Lei obriga seguro contra ataque de cães em Mato Grosso do Sul
FELIPE MODENESE
Colaboração para a Folha Online
Uma lei promulgada em Mato Grosso do Sul define que proprietários de cães das raças pit bull, rottweiler, doberman, bull terrier, pastor alemão, fila brasileiro e outras raças afins --de porte físico e força semelhantes-- serão obrigados a contratar um seguro contra danos que os animais possam causar a outras pessoas.
Além de apresentar um comprovante de que fez o seguro, os proprietários deverão registrar os animais em locais a serem especificados pelo Poder Executivo do Estado. Uma declaração de finalidade de criação --proteção pessoal, de empreendimento, criação ou competição-- também será obrigatória.

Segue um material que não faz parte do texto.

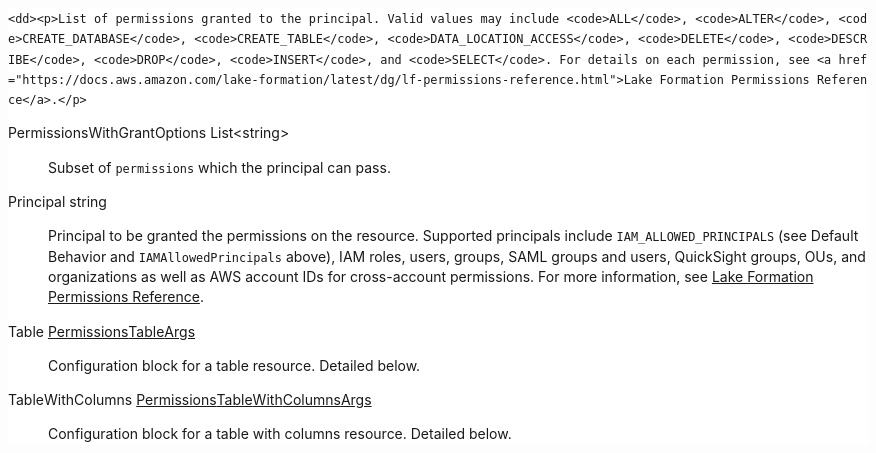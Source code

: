     <dd><p>List of permissions granted to the principal. Valid values may include <code>ALL</code>, <code>ALTER</code>, <code>CREATE_DATABASE</code>, <code>CREATE_TABLE</code>, <code>DATA_LOCATION_ACCESS</code>, <code>DELETE</code>, <code>DESCRIBE</code>, <code>DROP</code>, <code>INSERT</code>, and <code>SELECT</code>. For details on each permission, see <a href="https://docs.aws.amazon.com/lake-formation/latest/dg/lf-permissions-reference.html">Lake Formation Permissions Reference</a>.</p>
</dd><dt class="property-optional"
            title="Optional">
        <span id="state_permissionswithgrantoptions_csharp">
<a data-swiftype-name="resource-property" data-swiftype-type="text" href="#state_permissionswithgrantoptions_csharp" style="color: inherit; text-decoration: inherit;">Permissions<wbr>With<wbr>Grant<wbr>Options</a>
</span>
        <span class="property-indicator"></span>
        <span class="property-type">List&lt;string&gt;</span>
    </dt>
    <dd><p>Subset of <code>permissions</code> which the principal can pass.</p>
</dd><dt class="property-optional"
            title="Optional">
        <span id="state_principal_csharp">
<a data-swiftype-name="resource-property" data-swiftype-type="text" href="#state_principal_csharp" style="color: inherit; text-decoration: inherit;">Principal</a>
</span>
        <span class="property-indicator"></span>
        <span class="property-type">string</span>
    </dt>
    <dd><p>Principal to be granted the permissions on the resource. Supported principals include <code>IAM_ALLOWED_PRINCIPALS</code> (see Default Behavior and <code>IAMAllowedPrincipals</code> above), IAM roles, users, groups, SAML groups and users, QuickSight groups, OUs, and organizations as well as AWS account IDs for cross-account permissions. For more information, see <a href="https://docs.aws.amazon.com/lake-formation/latest/dg/lf-permissions-reference.html">Lake Formation Permissions Reference</a>.</p>
</dd><dt class="property-optional"
            title="Optional">
        <span id="state_table_csharp">
<a data-swiftype-name="resource-property" data-swiftype-type="text" href="#state_table_csharp" style="color: inherit; text-decoration: inherit;">Table</a>
</span>
        <span class="property-indicator"></span>
        <span class="property-type"><a href="#permissionstable">Permissions<wbr>Table<wbr>Args</a></span>
    </dt>
    <dd><p>Configuration block for a table resource. Detailed below.</p>
</dd><dt class="property-optional"
            title="Optional">
        <span id="state_tablewithcolumns_csharp">
<a data-swiftype-name="resource-property" data-swiftype-type="text" href="#state_tablewithcolumns_csharp" style="color: inherit; text-decoration: inherit;">Table<wbr>With<wbr>Columns</a>
</span>
        <span class="property-indicator"></span>
        <span class="property-type"><a href="#permissionstablewithcolumns">Permissions<wbr>Table<wbr>With<wbr>Columns<wbr>Args</a></span>
    </dt>
    <dd><p>Configuration block for a table with columns resource. Detailed below.</p>
</dd></dl>
</pulumi-choosable>
</div>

A Assembléia Legislativa promulgou a lei --de autoria do deputado Junior Mochi (PMDB)-- na quarta-feira (13), mas a expectativa é de que os valores do seguro e os lugares para o registro sejam definidos dentro de 90 dias.
O deputado não foi localizado para falar sobre a lei e os valores envolvidos, mas, de acordo com a assessoria, a idéia é cobrar uma quantia compatível com as possibilidades financeiras das pessoas que compram animais das raças atingidas pela lei --que podem ultrapassar R$ 2.000.
De acordo com a assessoria do deputado, o objetivo do seguro é proteger e permitir o atendimento médico de pessoas que são obrigadas a conviver com animais --que provocam cerca de 30 ataques por dia no Estado. O propósito de registrar os animais é garantir ao poder público definir os responsáveis pelas agressões.
Prevenção
Além do seguro e do registo, a lei promulgada define medidas preventivas no Estado. Está vetada a permanência dos cães em praças, jardins, parques públicos e nas imediações de unidades de ensino.
Para circular em locais públicos, os cães devem ser conduzidos por maiores de 18 anos, com guia curta, enforcador de aço e focinheira.